Complicações Pós-Mastectomia: O Que Esperar e O Que Não

PMSO - Prefeitura Municipal de Sorocaba (SP) — Prova 2020

Enunciado

Paciente sexo feminino, 70 anos, hipertensa e diabética. Foi submetida à mastectomia esquerda com esvaziamento axilar. Optou por não reconstruir a mama. Em relação a possíveis complicações pós-operatórias, qual das alternativas abaixo não se deve esperar:

Alternativas

  1. A) Atelectasia e febre.
  2. B) Derrame pleural por infusão excessiva de cristaloide.
  3. C) Dispneia e tromboembolismo pulmonar.
  4. D) Cefaleia pós-raquianestesia.
  5. E) Infecção do sítio cirúrgico e febre.

Pérola Clínica

Mastectomia com esvaziamento axilar → Complicações comuns: atelectasia, TEP, infecção. Cefaleia pós-raqui NÃO é esperada se anestesia geral foi usada.

Resumo-Chave

A cefaleia pós-raquianestesia é uma complicação específica da anestesia neuroaxial (raquianestesia ou peridural) devido à punção da dura-máter. Como a mastectomia com esvaziamento axilar geralmente é realizada sob anestesia geral, essa complicação não seria esperada nesse contexto. As outras opções são complicações gerais de cirurgias de grande porte ou específicas da cirurgia de mama.

Contexto Educacional

A mastectomia com esvaziamento axilar é um procedimento cirúrgico de grande porte frequentemente realizado no tratamento do câncer de mama. Pacientes idosas, com comorbidades como hipertensão e diabetes, apresentam um risco aumentado para diversas complicações pós-operatórias, tanto gerais quanto específicas do procedimento. É fundamental que o residente esteja ciente dessas possíveis intercorrências para um manejo adequado. Complicações gerais de cirurgias de grande porte incluem atelectasia e febre (comuns devido à hipoventilação e dor), derrame pleural (que pode ocorrer por sobrecarga hídrica ou como reação inflamatória), dispneia e tromboembolismo pulmonar (TEP), este último sendo uma complicação grave associada à imobilidade e ao estado de hipercoagulabilidade. A infecção do sítio cirúrgico e febre também são riscos inerentes a qualquer procedimento invasivo. No entanto, a cefaleia pós-raquianestesia (CPRA) é uma complicação específica da anestesia neuroaxial (raquianestesia ou peridural), causada pela punção da dura-máter e extravasamento de líquor. Como a mastectomia é tipicamente realizada sob anestesia geral, que não envolve a punção do espaço subaracnoide, a CPRA não é uma complicação esperada neste cenário. A capacidade de diferenciar as complicações específicas de cada tipo de anestesia é um conhecimento crucial para a prática e para as provas de residência.

Perguntas Frequentes

Quais são as complicações pulmonares mais comuns após uma mastectomia?

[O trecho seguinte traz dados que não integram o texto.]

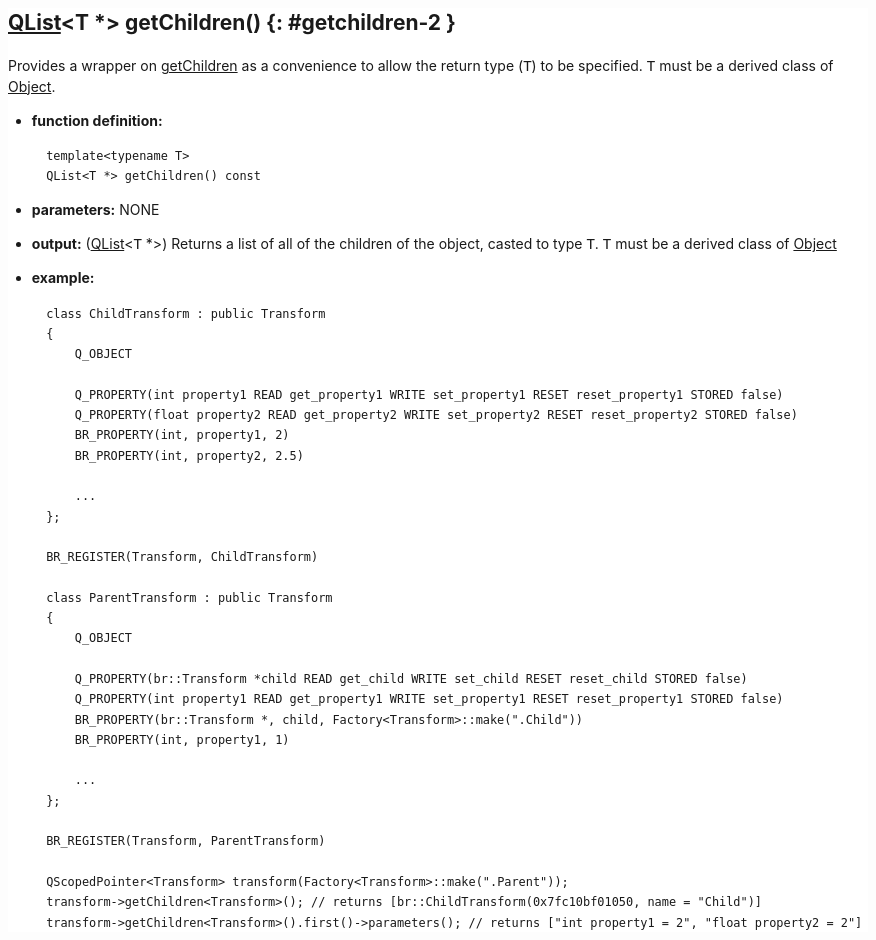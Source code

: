 
## [QList][QList]&lt;T \*&gt; getChildren() {: #getchildren-2 }

Provides a wrapper on [getChildren](#getchildren-1) as a convenience to allow the return type (<tt>T</tt>) to be specified. <tt>T</tt> must be a derived class of [Object](object.md).

* **function definition:**

        template<typename T>
        QList<T *> getChildren() const

* **parameters:** NONE
* **output:** ([QList][QList]&lt;<tt>T</tt> \*&gt;) Returns a list of all of the children of the object, casted to type <tt>T</tt>. <tt>T</tt> must be a derived class of [Object](object.md)
* **example:**

        class ChildTransform : public Transform
        {
            Q_OBJECT

            Q_PROPERTY(int property1 READ get_property1 WRITE set_property1 RESET reset_property1 STORED false)
            Q_PROPERTY(float property2 READ get_property2 WRITE set_property2 RESET reset_property2 STORED false)
            BR_PROPERTY(int, property1, 2)
            BR_PROPERTY(int, property2, 2.5)

            ...
        };

        BR_REGISTER(Transform, ChildTransform)

        class ParentTransform : public Transform
        {
            Q_OBJECT

            Q_PROPERTY(br::Transform *child READ get_child WRITE set_child RESET reset_child STORED false)
            Q_PROPERTY(int property1 READ get_property1 WRITE set_property1 RESET reset_property1 STORED false)
            BR_PROPERTY(br::Transform *, child, Factory<Transform>::make(".Child"))
            BR_PROPERTY(int, property1, 1)

            ...
        };

        BR_REGISTER(Transform, ParentTransform)

        QScopedPointer<Transform> transform(Factory<Transform>::make(".Parent"));
        transform->getChildren<Transform>(); // returns [br::ChildTransform(0x7fc10bf01050, name = "Child")]
        transform->getChildren<Transform>().first()->parameters(); // returns ["int property1 = 2", "float property2 = 2"]


[QDataStream]: http://doc.qt.io/qt-5/qdatastream.html "QDataStream"
[QString]: http://doc.qt.io/qt-5/QString.html "QString"
[QStringList]: http://doc.qt.io/qt-5/qstringlist.html "QStringList"
[QVariant]: http://doc.qt.io/qt-5/qvariant.html "QVariant"
[QObject]: http://doc.qt.io/qt-5/QObject.html "QObject"
[QList]: http://doc.qt.io/qt-5/QList.html "QList"
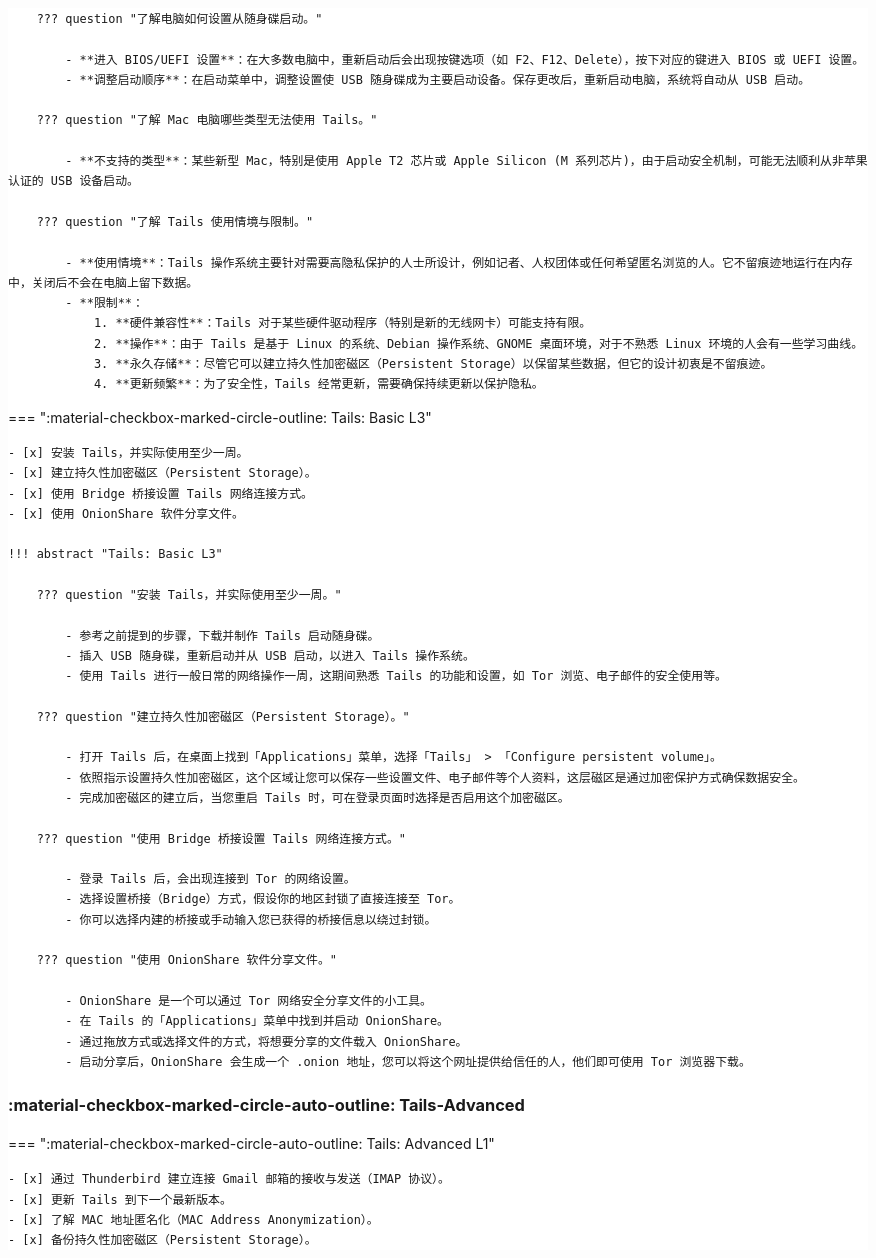         ??? question "了解电脑如何设置从随身碟启动。"

            - **进入 BIOS/UEFI 设置**：在大多数电脑中，重新启动后会出现按键选项（如 F2、F12、Delete），按下对应的键进入 BIOS 或 UEFI 设置。
            - **调整启动顺序**：在启动菜单中，调整设置使 USB 随身碟成为主要启动设备。保存更改后，重新启动电脑，系统将自动从 USB 启动。

        ??? question "了解 Mac 电脑哪些类型无法使用 Tails。"

            - **不支持的类型**：某些新型 Mac，特别是使用 Apple T2 芯片或 Apple Silicon (M 系列芯片)，由于启动安全机制，可能无法顺利从非苹果认证的 USB 设备启动。

        ??? question "了解 Tails 使用情境与限制。"

            - **使用情境**：Tails 操作系统主要针对需要高隐私保护的人士所设计，例如记者、人权团体或任何希望匿名浏览的人。它不留痕迹地运行在内存中，关闭后不会在电脑上留下数据。
            - **限制**：
                1. **硬件兼容性**：Tails 对于某些硬件驱动程序（特别是新的无线网卡）可能支持有限。
                2. **操作**：由于 Tails 是基于 Linux 的系统、Debian 操作系统、GNOME 桌面环境，对于不熟悉 Linux 环境的人会有一些学习曲线。
                3. **永久存储**：尽管它可以建立持久性加密磁区（Persistent Storage）以保留某些数据，但它的设计初衷是不留痕迹。
                4. **更新频繁**：为了安全性，Tails 经常更新，需要确保持续更新以保护隐私。

=== ":material-checkbox-marked-circle-outline: Tails: Basic L3"

    - [x] 安装 Tails，并实际使用至少一周。
    - [x] 建立持久性加密磁区（Persistent Storage）。
    - [x] 使用 Bridge 桥接设置 Tails 网络连接方式。
    - [x] 使用 OnionShare 软件分享文件。

    !!! abstract "Tails: Basic L3"

        ??? question "安装 Tails，并实际使用至少一周。"

            - 参考之前提到的步骤，下载并制作 Tails 启动随身碟。
            - 插入 USB 随身碟，重新启动并从 USB 启动，以进入 Tails 操作系统。
            - 使用 Tails 进行一般日常的网络操作一周，这期间熟悉 Tails 的功能和设置，如 Tor 浏览、电子邮件的安全使用等。

        ??? question "建立持久性加密磁区（Persistent Storage）。"

            - 打开 Tails 后，在桌面上找到「Applications」菜单，选择「Tails」 > 「Configure persistent volume」。
            - 依照指示设置持久性加密磁区，这个区域让您可以保存一些设置文件、电子邮件等个人资料，这层磁区是通过加密保护方式确保数据安全。
            - 完成加密磁区的建立后，当您重启 Tails 时，可在登录页面时选择是否启用这个加密磁区。

        ??? question "使用 Bridge 桥接设置 Tails 网络连接方式。"

            - 登录 Tails 后，会出现连接到 Tor 的网络设置。
            - 选择设置桥接（Bridge）方式，假设你的地区封锁了直接连接至 Tor。
            - 你可以选择内建的桥接或手动输入您已获得的桥接信息以绕过封锁。

        ??? question "使用 OnionShare 软件分享文件。"

            - OnionShare 是一个可以通过 Tor 网络安全分享文件的小工具。
            - 在 Tails 的「Applications」菜单中找到并启动 OnionShare。
            - 通过拖放方式或选择文件的方式，将想要分享的文件载入 OnionShare。
            - 启动分享后，OnionShare 会生成一个 .onion 地址，您可以将这个网址提供给信任的人，他们即可使用 Tor 浏览器下载。

### :material-checkbox-marked-circle-auto-outline: Tails-Advanced

=== ":material-checkbox-marked-circle-auto-outline: Tails: Advanced L1"

    - [x] 通过 Thunderbird 建立连接 Gmail 邮箱的接收与发送（IMAP 协议）。
    - [x] 更新 Tails 到下一个最新版本。
    - [x] 了解 MAC 地址匿名化（MAC Address Anonymization）。
    - [x] 备份持久性加密磁区（Persistent Storage）。

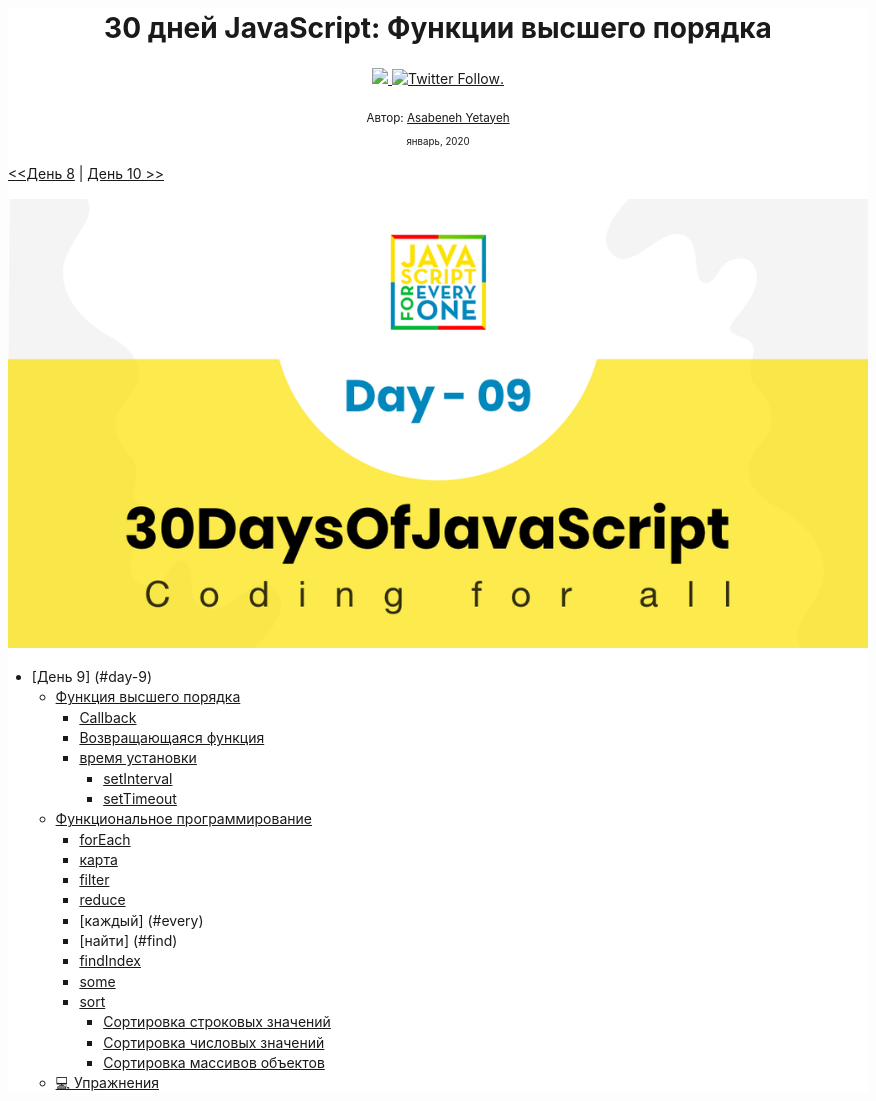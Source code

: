  <div align="center">
  <h1>30 дней JavaScript: Функции высшего порядка</h1>
  <a class="header-badge" target="_blank" href="https://www.linkedin.com/in/asabeneh/">
  <img src="https://img.shields.io/badge/style--5eba00.svg?label=LinkedIn&logo=linkedin&style=social">
  </a>
  <a class="header-badge" target="_blank" href="https://twitter.com/Asabeneh">
  <img alt="Twitter Follow" src="https://img.shields.io/twitter/follow/asabeneh?style=social">.
  </a>

<sub>Автор:
<a href="https://www.linkedin.com/in/asabeneh/" target="_blank">Asabeneh Yetayeh</a><br>
<small>январь, 2020</small>
</sub>

</div>

[<<День 8](../08_Day_Objects/08_day_objects.md) | [День 10 >>](../10_Day_Sets_and_Maps/10_day_Sets_and_Maps.md)

![День 5](../images/banners/day_1_9.png)

- [День 9] (#day-9)
  - [Функция высшего порядка](#higher-order-function)
    - [Callback](#callback)
    - [Возвращающаяся функция](#returning-function)
    - [время установки](#setting-time)
      - [setInterval](#setinterval)
      - [setTimeout](#settimeout)
  - [Функциональное программирование](#functional-programming)
    - [forEach](#foreach)
    - [карта](#map)
    - [filter](#filter)
    - [reduce](#reduce)
    - [каждый] (#every)
    - [найти] (#find)
    - [findIndex](#findindex)
    - [some](#some)
    - [sort](#sort)
      - [Сортировка строковых значений](#sorting-string-values)
      - [Сортировка числовых значений](#sorting-numeric-values)
      - [Сортировка массивов объектов](#sorting-object-arrays)
  - [💻 Упражнения](#-exercises)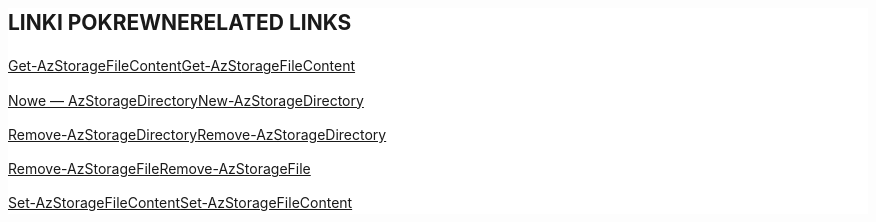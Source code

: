 ## <span data-ttu-id="ab4fe-169">LINKI POKREWNE</span><span class="sxs-lookup"><span data-stu-id="ab4fe-169">RELATED LINKS</span></span>

[<span data-ttu-id="ab4fe-170">Get-AzStorageFileContent</span><span class="sxs-lookup"><span data-stu-id="ab4fe-170">Get-AzStorageFileContent</span></span>](./Get-AzStorageFileContent.md)

[<span data-ttu-id="ab4fe-171">Nowe — AzStorageDirectory</span><span class="sxs-lookup"><span data-stu-id="ab4fe-171">New-AzStorageDirectory</span></span>](./New-AzStorageDirectory.md)

[<span data-ttu-id="ab4fe-172">Remove-AzStorageDirectory</span><span class="sxs-lookup"><span data-stu-id="ab4fe-172">Remove-AzStorageDirectory</span></span>](./Remove-AzStorageDirectory.md)

[<span data-ttu-id="ab4fe-173">Remove-AzStorageFile</span><span class="sxs-lookup"><span data-stu-id="ab4fe-173">Remove-AzStorageFile</span></span>](./Remove-AzStorageFile.md)

[<span data-ttu-id="ab4fe-174">Set-AzStorageFileContent</span><span class="sxs-lookup"><span data-stu-id="ab4fe-174">Set-AzStorageFileContent</span></span>](./Set-AzStorageFileContent.md)


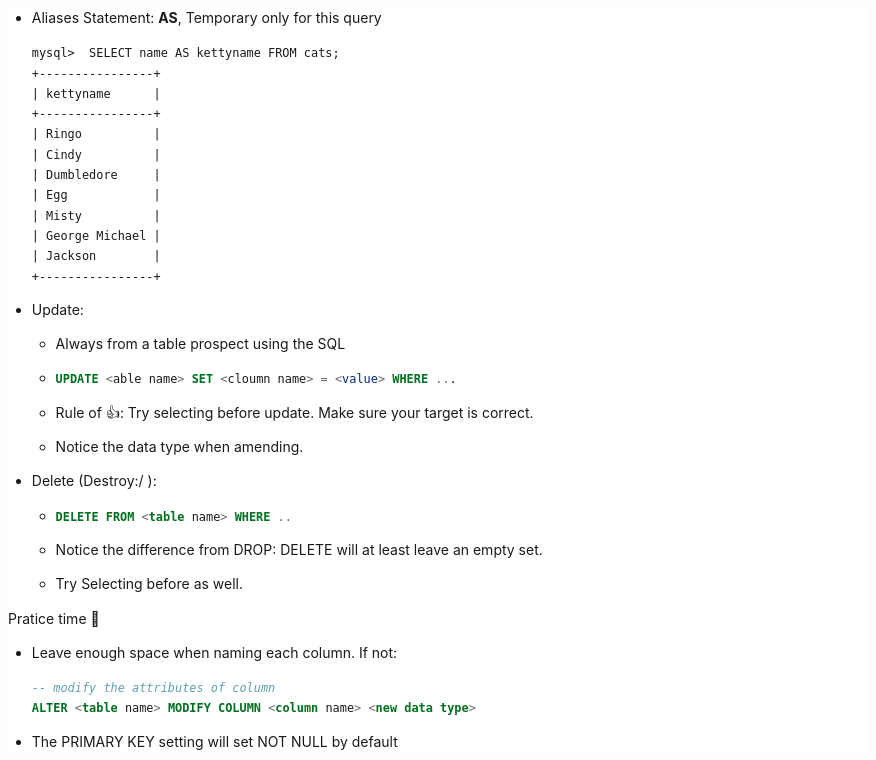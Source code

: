   - Aliases Statement: **AS**, Temporary only for this query

    ```Shell
    mysql>  SELECT name AS kettyname FROM cats;
    +----------------+
    | kettyname      |
    +----------------+
    | Ringo          |
    | Cindy          |
    | Dumbledore     |
    | Egg            |
    | Misty          |
    | George Michael |
    | Jackson        |
    +----------------+
    ```

- Update:

  - Always from a table prospect using the SQL

  - ```sql
    UPDATE <able name> SET <cloumn name> = <value> WHERE ...
    ```

  - Rule of 👍: Try selecting before update. Make sure your target is correct.
  - Notice the data type when amending.

- Delete (Destroy:/ ):

  - ```sql
    DELETE FROM <table name> WHERE ..
    ```

  - Notice the difference from DROP: DELETE will at least leave an empty set.
  - Try Selecting before as well.



Pratice time 🙌

- Leave enough space when naming each column. If not:

  ```sql
  -- modify the attributes of column
  ALTER <table name> MODIFY COLUMN <column name> <new data type>
  ```

- The PRIMARY KEY setting will set NOT NULL by default




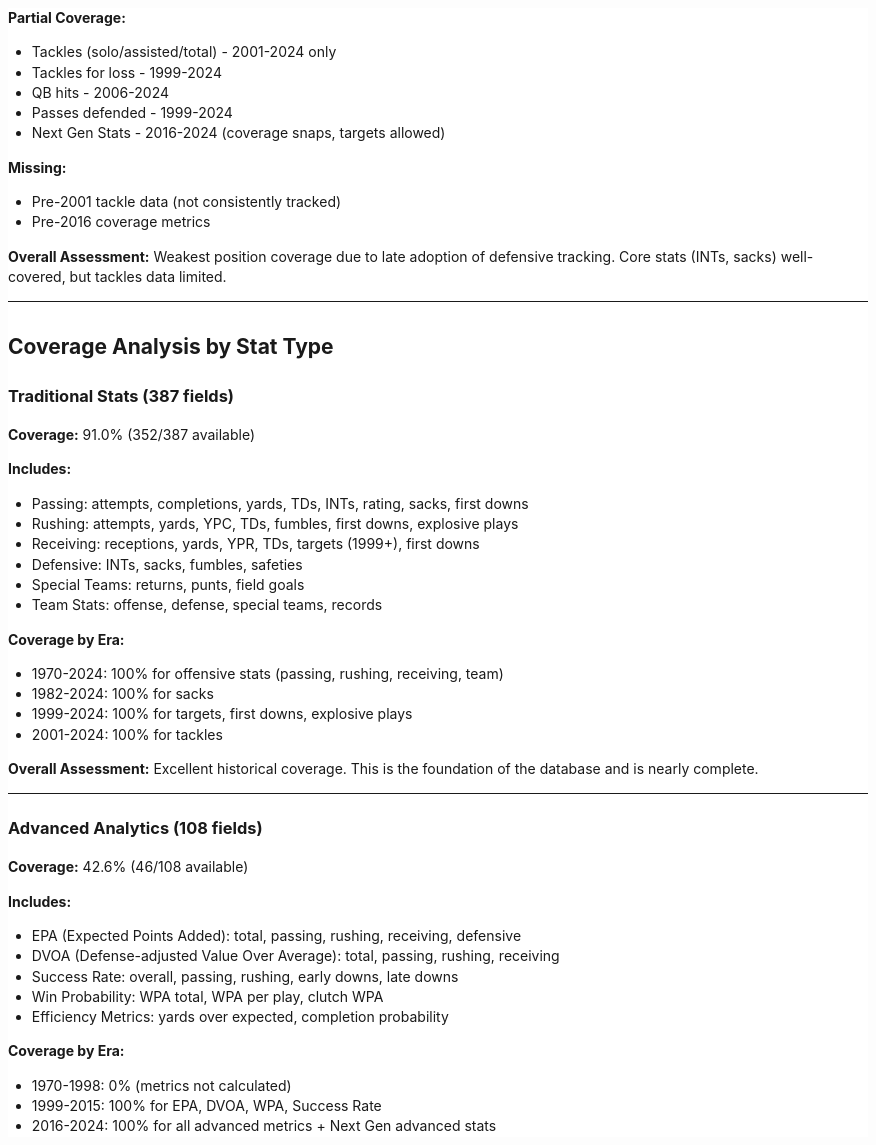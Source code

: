 **Partial Coverage:**
- Tackles (solo/assisted/total) - 2001-2024 only
- Tackles for loss - 1999-2024
- QB hits - 2006-2024
- Passes defended - 1999-2024
- Next Gen Stats - 2016-2024 (coverage snaps, targets allowed)

**Missing:**
- Pre-2001 tackle data (not consistently tracked)
- Pre-2016 coverage metrics

**Overall Assessment:** Weakest position coverage due to late adoption of defensive tracking. Core stats (INTs, sacks) well-covered, but tackles data limited.

---

## Coverage Analysis by Stat Type

### Traditional Stats (387 fields)
**Coverage:** 91.0% (352/387 available)

**Includes:**
- Passing: attempts, completions, yards, TDs, INTs, rating, sacks, first downs
- Rushing: attempts, yards, YPC, TDs, fumbles, first downs, explosive plays
- Receiving: receptions, yards, YPR, TDs, targets (1999+), first downs
- Defensive: INTs, sacks, fumbles, safeties
- Special Teams: returns, punts, field goals
- Team Stats: offense, defense, special teams, records

**Coverage by Era:**
- 1970-2024: 100% for offensive stats (passing, rushing, receiving, team)
- 1982-2024: 100% for sacks
- 1999-2024: 100% for targets, first downs, explosive plays
- 2001-2024: 100% for tackles

**Overall Assessment:** Excellent historical coverage. This is the foundation of the database and is nearly complete.

---

### Advanced Analytics (108 fields)
**Coverage:** 42.6% (46/108 available)

**Includes:**
- EPA (Expected Points Added): total, passing, rushing, receiving, defensive
- DVOA (Defense-adjusted Value Over Average): total, passing, rushing, receiving
- Success Rate: overall, passing, rushing, early downs, late downs
- Win Probability: WPA total, WPA per play, clutch WPA
- Efficiency Metrics: yards over expected, completion probability

**Coverage by Era:**
- 1970-1998: 0% (metrics not calculated)
- 1999-2015: 100% for EPA, DVOA, WPA, Success Rate
- 2016-2024: 100% for all advanced metrics + Next Gen advanced stats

Atelectasia é uma complicação pulmonar comum devido à hipoventilação e dor pós-operatória. O tromboembolismo pulmonar (TEP) também é uma preocupação, especialmente em pacientes com fatores de risco como idade avançada, diabetes e hipertensão, devido ao estado de hipercoagulabilidade e imobilização.

Por que a cefaleia pós-raquianestesia não é esperada após uma mastectomia sob anestesia geral?

A cefaleia pós-raquianestesia (CPRA) é uma complicação da anestesia neuroaxial (raquianestesia ou peridural) causada pelo extravasamento de líquor após a punção da dura-máter. Mastectomias são tipicamente realizadas sob anestesia geral, que não envolve punção do espaço subaracnoide, portanto, a CPRA não é uma complicação esperada.

Quais são as complicações específicas do esvaziamento axilar?

O esvaziamento axilar pode levar a complicações como linfedema do membro superior ipsilateral, seroma (acúmulo de líquido no local da cirurgia), parestesias ou dor crônica no braço devido a lesão nervosa, e infecção do sítio cirúrgico.